- **Aim of the exercise**
Which lines in the data below contain the word "const"? Copy each of them.

- **Dataset entries**
#####

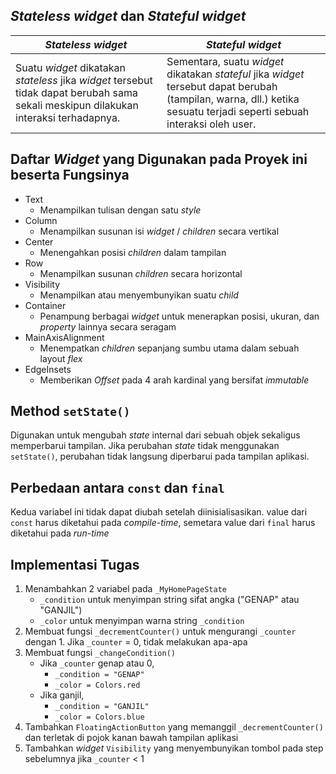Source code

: ## *Stateless widget* dan *Stateful widget*
| _Stateless widget_ | _Stateful widget_ |
|--|--|
| Suatu _widget_ dikatakan _stateless_ jika _widget_ tersebut tidak dapat berubah sama sekali meskipun dilakukan interaksi terhadapnya. | Sementara, suatu _widget_ dikatakan _stateful_ jika _widget_ tersebut dapat berubah (tampilan, warna, dll.) ketika sesuatu terjadi seperti sebuah interaksi oleh user.

## Daftar _Widget_ yang Digunakan pada Proyek ini beserta Fungsinya
 - Text
	 - Menampilkan tulisan dengan satu _style_
 - Column
	 - Menampilkan susunan isi _widget_ / _children_ secara vertikal
 - Center
	 - Menengahkan posisi _children_ dalam tampilan
 - Row
	 - Menampilkan susunan _children_ secara horizontal
 - Visibility
	 - Menampilkan atau menyembunyikan suatu _child_
 - Container
	 - Penampung berbagai _widget_ untuk menerapkan posisi, ukuran, dan _property_ lainnya secara seragam
 - MainAxisAlignment
	 - Menempatkan _children_ sepanjang sumbu utama dalam sebuah layout _flex_
 - EdgeInsets
	 - Memberikan _Offset_ pada 4 arah kardinal yang bersifat _immutable_

## Method `setState()`
Digunakan untuk mengubah _state_ internal dari sebuah objek sekaligus memperbarui tampilan. Jika perubahan _state_ tidak menggunakan `setState()`, perubahan tidak langsung diperbarui pada tampilan aplikasi.
## Perbedaan antara `const` dan `final`
Kedua variabel ini tidak dapat diubah setelah diinisialisasikan. value dari `const` harus diketahui pada _compile-time_, semetara value dari `final` harus diketahui pada _run-time_

## Implementasi Tugas

 1. Menambahkan 2 variabel pada `_MyHomePageState`
	 - `_condition` untuk menyimpan string sifat angka ("GENAP" atau "GANJIL")
	 - `_color` untuk menyimpan warna string `_condition`
2. Membuat fungsi `_decrementCounter()` untuk mengurangi `_counter` dengan 1. Jika `_counter` = 0, tidak melakukan apa-apa
3. Membuat fungsi `_changeCondition()`
	- Jika `_counter` genap atau 0,
		- `_condition = "GENAP"`
		- `_color = Colors.red`
	- Jika ganjil,
		- `_condition = "GANJIL"`
		- `_color = Colors.blue`
4. Tambahkan `FloatingActionButton` yang memanggil `_decrementCounter()` dan terletak di pojok kanan bawah tampilan aplikasi
5. Tambahkan _widget_ `Visibility` yang menyembunyikan tombol pada step sebelumnya jika `_counter` < 1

#####

- **Answer to this problem**
## Perbedaan antara `const` dan `final`
Kedua variabel ini tidak dapat diubah setelah diinisialisasikan. value dari `const` harus diketahui pada _compile-time_, semetara value dari `final` harus diketahui pada _run-time_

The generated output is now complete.